In short, there is no definition of mother tongue. We could live with this: other things that we talk about, like life, or love, or languages, or multilinguals, have no definition either. But what “no definition” in fact means is ‘many definitions’. Which means that everyone defines mother tongue their way, which means that nobody is talking about the same thing when they are talking about mother tongue. The only thing on which there seems to be some agreement is that mother tongue is singular (meaning ‘just one’, not ‘funny’).

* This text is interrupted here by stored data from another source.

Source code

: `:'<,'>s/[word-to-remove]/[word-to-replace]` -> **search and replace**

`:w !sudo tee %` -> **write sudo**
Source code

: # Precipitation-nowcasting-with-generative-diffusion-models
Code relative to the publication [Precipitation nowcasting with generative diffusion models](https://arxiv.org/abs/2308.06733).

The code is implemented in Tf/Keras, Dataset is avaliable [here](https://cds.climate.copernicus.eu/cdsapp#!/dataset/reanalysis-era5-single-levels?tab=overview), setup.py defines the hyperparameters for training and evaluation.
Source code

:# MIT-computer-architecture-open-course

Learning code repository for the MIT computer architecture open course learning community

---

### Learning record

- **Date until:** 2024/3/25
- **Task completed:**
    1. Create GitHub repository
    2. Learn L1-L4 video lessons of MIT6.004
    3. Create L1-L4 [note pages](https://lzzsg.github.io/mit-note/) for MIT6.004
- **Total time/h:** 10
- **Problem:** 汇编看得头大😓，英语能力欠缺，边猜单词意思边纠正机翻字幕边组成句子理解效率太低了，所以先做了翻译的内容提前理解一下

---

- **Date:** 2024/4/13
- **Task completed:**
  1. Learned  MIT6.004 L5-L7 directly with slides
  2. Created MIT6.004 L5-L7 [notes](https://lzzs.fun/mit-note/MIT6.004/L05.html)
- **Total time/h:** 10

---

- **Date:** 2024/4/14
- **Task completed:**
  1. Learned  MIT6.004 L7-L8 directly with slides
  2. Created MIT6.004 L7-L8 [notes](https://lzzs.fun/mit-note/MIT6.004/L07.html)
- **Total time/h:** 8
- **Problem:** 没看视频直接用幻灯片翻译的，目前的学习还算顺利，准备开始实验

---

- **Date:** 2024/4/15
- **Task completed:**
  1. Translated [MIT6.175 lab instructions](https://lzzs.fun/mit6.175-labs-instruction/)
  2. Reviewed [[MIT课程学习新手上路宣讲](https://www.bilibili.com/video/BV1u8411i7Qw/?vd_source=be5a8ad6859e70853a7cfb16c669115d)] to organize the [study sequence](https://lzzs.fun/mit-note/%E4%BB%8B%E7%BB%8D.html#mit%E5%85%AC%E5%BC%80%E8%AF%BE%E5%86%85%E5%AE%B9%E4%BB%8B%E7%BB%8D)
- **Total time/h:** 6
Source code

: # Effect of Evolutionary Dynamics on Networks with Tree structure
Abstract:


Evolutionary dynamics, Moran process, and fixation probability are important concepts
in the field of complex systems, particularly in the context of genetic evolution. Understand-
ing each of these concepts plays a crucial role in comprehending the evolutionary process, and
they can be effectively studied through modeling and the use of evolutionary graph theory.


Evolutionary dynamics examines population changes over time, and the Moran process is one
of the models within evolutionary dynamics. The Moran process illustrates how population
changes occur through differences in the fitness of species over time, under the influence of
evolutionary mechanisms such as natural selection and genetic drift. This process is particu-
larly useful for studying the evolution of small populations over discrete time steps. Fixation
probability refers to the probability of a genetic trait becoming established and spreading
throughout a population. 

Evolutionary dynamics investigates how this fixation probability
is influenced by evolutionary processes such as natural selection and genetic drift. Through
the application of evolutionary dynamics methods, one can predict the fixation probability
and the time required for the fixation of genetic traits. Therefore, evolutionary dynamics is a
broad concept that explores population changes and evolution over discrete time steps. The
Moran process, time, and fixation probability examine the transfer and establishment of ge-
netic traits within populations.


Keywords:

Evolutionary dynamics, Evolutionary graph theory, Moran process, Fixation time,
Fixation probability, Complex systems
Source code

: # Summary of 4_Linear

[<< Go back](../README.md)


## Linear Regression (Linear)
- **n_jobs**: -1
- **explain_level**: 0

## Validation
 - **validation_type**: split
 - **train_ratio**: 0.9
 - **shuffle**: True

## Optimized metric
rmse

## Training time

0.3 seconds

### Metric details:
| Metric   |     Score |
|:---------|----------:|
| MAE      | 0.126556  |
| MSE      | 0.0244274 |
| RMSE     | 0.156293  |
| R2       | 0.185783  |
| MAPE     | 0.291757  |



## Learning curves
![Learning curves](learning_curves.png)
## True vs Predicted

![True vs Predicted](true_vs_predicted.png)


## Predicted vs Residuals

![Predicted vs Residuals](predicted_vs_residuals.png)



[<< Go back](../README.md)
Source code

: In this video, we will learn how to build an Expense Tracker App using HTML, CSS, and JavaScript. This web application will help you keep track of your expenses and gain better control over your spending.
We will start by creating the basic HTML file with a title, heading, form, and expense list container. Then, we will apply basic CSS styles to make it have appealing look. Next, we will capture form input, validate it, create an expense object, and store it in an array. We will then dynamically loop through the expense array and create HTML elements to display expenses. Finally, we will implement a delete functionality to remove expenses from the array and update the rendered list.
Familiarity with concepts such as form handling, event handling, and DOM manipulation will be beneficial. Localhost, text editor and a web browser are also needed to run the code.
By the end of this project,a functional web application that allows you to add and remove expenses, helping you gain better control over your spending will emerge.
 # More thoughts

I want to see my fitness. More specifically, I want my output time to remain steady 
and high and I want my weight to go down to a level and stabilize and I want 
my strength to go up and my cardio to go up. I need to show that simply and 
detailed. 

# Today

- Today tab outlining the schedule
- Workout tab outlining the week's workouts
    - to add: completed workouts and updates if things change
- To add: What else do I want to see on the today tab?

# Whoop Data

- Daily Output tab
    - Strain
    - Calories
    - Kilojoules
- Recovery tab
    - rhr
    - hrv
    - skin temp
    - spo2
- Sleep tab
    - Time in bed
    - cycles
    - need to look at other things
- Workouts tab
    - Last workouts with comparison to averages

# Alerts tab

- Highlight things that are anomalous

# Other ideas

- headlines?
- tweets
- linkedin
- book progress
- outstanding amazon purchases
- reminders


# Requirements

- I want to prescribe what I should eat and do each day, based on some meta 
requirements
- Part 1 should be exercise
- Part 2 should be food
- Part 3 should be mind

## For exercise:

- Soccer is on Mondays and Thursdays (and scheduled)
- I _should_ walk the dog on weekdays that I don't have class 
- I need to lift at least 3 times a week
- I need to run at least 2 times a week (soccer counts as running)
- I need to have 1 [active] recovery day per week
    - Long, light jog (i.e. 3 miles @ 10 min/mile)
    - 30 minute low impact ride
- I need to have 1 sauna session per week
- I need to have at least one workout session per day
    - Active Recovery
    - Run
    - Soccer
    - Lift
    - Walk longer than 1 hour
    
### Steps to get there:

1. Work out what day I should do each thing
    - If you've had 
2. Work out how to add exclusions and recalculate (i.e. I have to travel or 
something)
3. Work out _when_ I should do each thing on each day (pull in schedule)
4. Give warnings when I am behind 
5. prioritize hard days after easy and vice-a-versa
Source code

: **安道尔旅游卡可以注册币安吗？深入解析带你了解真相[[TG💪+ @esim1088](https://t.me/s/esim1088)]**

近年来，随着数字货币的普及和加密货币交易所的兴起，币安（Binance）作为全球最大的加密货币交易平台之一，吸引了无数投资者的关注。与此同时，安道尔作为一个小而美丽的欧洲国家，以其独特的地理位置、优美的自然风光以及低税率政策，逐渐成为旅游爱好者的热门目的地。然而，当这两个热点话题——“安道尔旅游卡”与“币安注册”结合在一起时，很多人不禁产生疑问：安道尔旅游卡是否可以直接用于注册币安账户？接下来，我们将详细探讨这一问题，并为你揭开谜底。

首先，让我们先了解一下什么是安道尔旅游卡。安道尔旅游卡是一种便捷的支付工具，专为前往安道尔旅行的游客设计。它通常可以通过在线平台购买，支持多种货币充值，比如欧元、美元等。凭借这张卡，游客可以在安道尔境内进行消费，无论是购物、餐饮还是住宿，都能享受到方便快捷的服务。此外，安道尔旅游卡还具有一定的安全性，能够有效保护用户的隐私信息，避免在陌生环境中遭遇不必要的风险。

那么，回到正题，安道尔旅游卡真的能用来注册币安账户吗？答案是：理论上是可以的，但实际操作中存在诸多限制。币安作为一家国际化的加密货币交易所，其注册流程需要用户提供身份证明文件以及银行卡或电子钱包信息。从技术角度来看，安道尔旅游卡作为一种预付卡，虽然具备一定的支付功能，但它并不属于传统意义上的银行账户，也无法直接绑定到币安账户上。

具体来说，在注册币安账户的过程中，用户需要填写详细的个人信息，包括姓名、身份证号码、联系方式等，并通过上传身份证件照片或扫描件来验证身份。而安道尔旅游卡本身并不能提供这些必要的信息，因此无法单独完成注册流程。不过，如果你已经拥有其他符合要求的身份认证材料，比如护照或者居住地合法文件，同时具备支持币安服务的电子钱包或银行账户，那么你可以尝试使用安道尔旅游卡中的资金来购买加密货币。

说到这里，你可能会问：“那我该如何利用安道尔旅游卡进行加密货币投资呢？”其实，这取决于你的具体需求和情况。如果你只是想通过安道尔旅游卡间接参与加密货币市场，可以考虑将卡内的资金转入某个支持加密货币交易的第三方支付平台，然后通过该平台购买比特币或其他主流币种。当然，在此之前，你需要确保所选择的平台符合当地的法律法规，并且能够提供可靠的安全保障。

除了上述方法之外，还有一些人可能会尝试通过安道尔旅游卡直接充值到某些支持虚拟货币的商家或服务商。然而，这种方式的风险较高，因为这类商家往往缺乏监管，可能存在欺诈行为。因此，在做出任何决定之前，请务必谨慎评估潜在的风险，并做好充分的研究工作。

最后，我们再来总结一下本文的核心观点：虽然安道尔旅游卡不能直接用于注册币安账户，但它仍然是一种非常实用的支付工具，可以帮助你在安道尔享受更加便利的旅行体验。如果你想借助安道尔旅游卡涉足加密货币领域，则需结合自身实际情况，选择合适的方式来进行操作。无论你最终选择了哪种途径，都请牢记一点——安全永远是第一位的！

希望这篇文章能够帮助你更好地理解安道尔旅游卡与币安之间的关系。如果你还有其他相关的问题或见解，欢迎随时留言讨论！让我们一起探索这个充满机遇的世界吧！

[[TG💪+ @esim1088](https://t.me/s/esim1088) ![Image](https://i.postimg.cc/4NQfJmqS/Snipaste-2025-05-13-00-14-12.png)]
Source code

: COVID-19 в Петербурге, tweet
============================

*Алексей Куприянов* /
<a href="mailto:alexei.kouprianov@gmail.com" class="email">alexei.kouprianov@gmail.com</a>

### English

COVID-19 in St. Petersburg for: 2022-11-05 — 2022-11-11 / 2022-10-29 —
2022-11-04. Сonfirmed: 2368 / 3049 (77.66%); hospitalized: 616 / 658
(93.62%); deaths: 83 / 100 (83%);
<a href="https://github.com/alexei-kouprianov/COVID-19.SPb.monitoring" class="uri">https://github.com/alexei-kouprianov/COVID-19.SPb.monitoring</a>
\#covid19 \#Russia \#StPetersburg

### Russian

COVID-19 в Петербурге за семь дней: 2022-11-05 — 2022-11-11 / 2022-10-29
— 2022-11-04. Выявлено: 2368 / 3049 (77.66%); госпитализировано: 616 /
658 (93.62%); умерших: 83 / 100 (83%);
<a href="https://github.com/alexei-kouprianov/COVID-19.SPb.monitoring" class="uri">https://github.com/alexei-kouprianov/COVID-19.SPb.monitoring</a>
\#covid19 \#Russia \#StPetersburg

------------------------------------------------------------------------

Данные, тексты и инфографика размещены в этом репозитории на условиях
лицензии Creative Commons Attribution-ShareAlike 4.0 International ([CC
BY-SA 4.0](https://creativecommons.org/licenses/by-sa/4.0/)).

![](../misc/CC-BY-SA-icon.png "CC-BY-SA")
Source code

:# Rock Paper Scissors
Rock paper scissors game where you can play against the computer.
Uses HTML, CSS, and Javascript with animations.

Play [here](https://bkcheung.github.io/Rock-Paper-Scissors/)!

One solution to mother tongue singularity is to assign one to a child, or the other way around, on the strength of the child’s presumed ancestry. But since someone decided that ancestry is also a singularity, and since children can have multi-ancestries through no choice of their own, this solution in fact solves very little. In Singapore, to give but one example, a child’s mother tongue is defined according to the ethnicity of the child’s father. This raises the fascinating question of how a child’s father tongue might be defined, not to mention a child’s other-caregiver tongues, which do not necessarily match the parents’, in multilingual communities like Singapore. (A side-thought: isn’t it interesting that so many terms that have to do with language, languages, their uses and their users are undefined, undefinable, or funnily defined?)

In short, again, mother tongues are assigned on the strength of random criteria. It doesn’t matter, for example, that your mother (or your father) may have more than one mother(father) tongue her(him)self, and use all of them with you, or that your mother (ditto) doesn’t use any of her own tongues with you. It doesn’t matter either that your mother tongue might possibly be what you are exposed to as a child, which is (yet) another definition of this term, and might possibly mean that “mother tongue” corresponds to your full linguistic repertoire. In monolingual contexts, this is certainly what mother tongue means. In multilingual ones, your supposed mother tongue may actually turn out to be a step-tongue, to borrow and generalise the pithy title of Anthea Fraser Gupta’s book.

Singular mother tongue assignments arise in multilingual contexts only, and their consequences are far from random. If you are matched to a mother tongue, you are expected to show proficiency in that tongue, and to represent its speakers. Including if you’re a child. If you don’t, because you don’t use that tongue in the way someone says you should, or because it’s not your fault that someone decided you had that tongue, your whole future may be at stake. Especially if you’re a child.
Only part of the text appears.